Development of microRNA eyedrop to treat nearsightedness
Kaohsiung medical university
本團隊發現微小RNA328過度表現會抑制數個與近視相關的基因，導致近視形成。我們利用干擾性RNA來中和掉過多的微小RNA328，使近視相關的基因表現恢復正常，用來治療近視。於老鼠及兔子近視實驗中以點眼藥水的方式投與，藥物療效令人十分滿意，且沒有觀察到副作用，因此我們的發明有成為新藥的潛力。計畫經由SI2C選題，獲得科技部育苗計畫補助。目前已找出最佳衍生物，其具備安全性高, 製作成本低的優點。準備在2015年8月完成申請Provisional 申請。台灣的市場預計一年約新台幣224億元。未來將推廣至中國大陸、日本及韓國等近視盛行國家，預估市場超過千億。
Myopia (also known as nearsightedness) is a very common eye condition worldwide. Its prevalence is highest in Asians, especially in Chinese descents. In Taiwan, 85% of the high school children have myopia compared to 30% in the USA or European countries. Although USA doctors may not consider myopia a disease, high myopia (defined as -6 diopter or worse) is a well-known risk for several eye diseases including retinal detachment, macular degeneration, glaucoma, cataract and even blindness. Therefore, to prevent myopia progression or to treat myopia can significantly reduce the medical expense and improve quality of life.
The eyeball becomes more elongated in the myopic eye than the normal eye, which is considered a pathological change that is highly corrected with future complications. The treatment of myopia can be divided into two categories – one is to correct refraction without preventing the pathological changes in the eyeball, and the other is to prevent deterioration of refraction as well as to prevent pathological changes. Currently, only mydriasis has been claimed to have mild preventive effect on the progression of myopia and may reduce the abnormal elongation of eyeball. However, mydriasis dilates the pupil, which leads more UV light to penetrate the eyes and damage retina. Furthermore, the dilated pupils makes reading difficult and interfere school learning. Although several methods can be used to correct refraction such as eyeglasses, contact lens, LASIK, othorK contact lens etc, none of which prevent the eyeball from pathological changes. Therefore, there is an unmet medical need to find a better medical/intervention to treat myopia.

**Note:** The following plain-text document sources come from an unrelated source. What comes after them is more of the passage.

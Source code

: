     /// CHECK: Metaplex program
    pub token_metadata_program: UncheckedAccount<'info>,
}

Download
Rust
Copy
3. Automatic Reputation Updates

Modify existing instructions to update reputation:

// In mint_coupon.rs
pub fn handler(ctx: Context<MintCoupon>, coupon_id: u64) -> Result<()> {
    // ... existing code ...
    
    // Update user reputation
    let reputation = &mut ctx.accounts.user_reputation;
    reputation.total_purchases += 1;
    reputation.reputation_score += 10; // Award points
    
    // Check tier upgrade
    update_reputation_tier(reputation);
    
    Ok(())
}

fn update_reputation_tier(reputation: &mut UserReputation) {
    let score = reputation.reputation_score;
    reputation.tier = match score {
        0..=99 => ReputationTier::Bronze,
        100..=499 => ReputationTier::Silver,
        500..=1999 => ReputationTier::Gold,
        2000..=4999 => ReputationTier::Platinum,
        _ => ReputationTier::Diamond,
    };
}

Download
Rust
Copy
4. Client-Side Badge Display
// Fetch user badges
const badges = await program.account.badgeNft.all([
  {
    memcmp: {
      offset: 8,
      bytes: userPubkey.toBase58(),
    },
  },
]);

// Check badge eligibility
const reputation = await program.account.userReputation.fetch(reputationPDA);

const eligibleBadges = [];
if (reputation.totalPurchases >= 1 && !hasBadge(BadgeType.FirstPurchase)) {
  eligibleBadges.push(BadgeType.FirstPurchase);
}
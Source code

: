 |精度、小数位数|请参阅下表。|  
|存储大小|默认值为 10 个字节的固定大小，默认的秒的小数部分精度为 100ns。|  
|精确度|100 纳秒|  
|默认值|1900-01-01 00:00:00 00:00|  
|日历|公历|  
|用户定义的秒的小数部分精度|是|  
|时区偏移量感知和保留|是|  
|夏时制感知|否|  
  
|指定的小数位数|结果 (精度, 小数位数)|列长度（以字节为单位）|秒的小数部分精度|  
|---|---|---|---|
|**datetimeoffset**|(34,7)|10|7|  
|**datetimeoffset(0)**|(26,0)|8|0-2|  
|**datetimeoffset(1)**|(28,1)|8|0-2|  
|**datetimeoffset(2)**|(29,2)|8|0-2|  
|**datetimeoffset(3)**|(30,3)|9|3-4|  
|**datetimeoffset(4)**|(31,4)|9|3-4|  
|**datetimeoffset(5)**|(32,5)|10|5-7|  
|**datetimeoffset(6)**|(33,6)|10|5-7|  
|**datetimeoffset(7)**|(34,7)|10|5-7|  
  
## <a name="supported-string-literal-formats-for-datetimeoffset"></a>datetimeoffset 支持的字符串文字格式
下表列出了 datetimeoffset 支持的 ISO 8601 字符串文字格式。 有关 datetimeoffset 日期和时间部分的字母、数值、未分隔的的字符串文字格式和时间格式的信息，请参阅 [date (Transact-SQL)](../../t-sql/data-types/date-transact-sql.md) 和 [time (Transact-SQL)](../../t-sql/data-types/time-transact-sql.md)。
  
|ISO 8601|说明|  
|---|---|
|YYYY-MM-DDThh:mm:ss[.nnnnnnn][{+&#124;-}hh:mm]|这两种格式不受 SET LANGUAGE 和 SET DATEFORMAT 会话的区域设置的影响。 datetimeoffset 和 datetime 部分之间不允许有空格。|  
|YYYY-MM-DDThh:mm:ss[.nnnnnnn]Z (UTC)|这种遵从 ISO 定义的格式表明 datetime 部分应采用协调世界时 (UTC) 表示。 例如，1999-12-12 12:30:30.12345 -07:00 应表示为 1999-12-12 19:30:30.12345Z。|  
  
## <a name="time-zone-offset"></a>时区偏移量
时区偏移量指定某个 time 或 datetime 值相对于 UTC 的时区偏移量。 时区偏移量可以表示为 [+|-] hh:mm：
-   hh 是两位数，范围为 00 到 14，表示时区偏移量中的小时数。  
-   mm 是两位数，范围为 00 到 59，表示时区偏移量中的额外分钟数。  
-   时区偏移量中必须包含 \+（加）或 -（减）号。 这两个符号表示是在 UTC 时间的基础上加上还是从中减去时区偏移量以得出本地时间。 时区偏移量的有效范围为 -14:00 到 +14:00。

Our team first ever demonstrated that microRNA can play a role in myopia development. Furthermore, we use both animal and cellular models to show that over-expression of microRNA-328 can be a risk factor for myopia. microRNA-328 regulates several myopia related genes including PAX6, COL1A1, FMOD etc. Our recent finding further showed that microRNA-328 can suppress scleral stem cells to cause myopia development. Based on these novel mechanisms, we developed microRNA-328 anti-sense oligonucleotides and identified the best candidate to treat myopia. The candidate can be made as eyedrop. In our mouse and rabbit myopia models, we have shown the safety of our candidate, and its efficacy is better than the current mydriasis.
Our project has been selected by SI2C for new drug development and now is fully funded by the Ministry of Science and Technology (MOST) to support all preclinical studies till IND filing. We plan to file provisional patent application in August 2015 and file IND by the end of 2017. Since the current candidate can be synthesized by non-expensive way and materials, we expect the cost to make this eyedrop is low. The estimate market size in Taiwan 22.4 billion NTD per year and the revenue can be much higher when we sale it in mainland China, Japan, and other high prevalent Asian countries.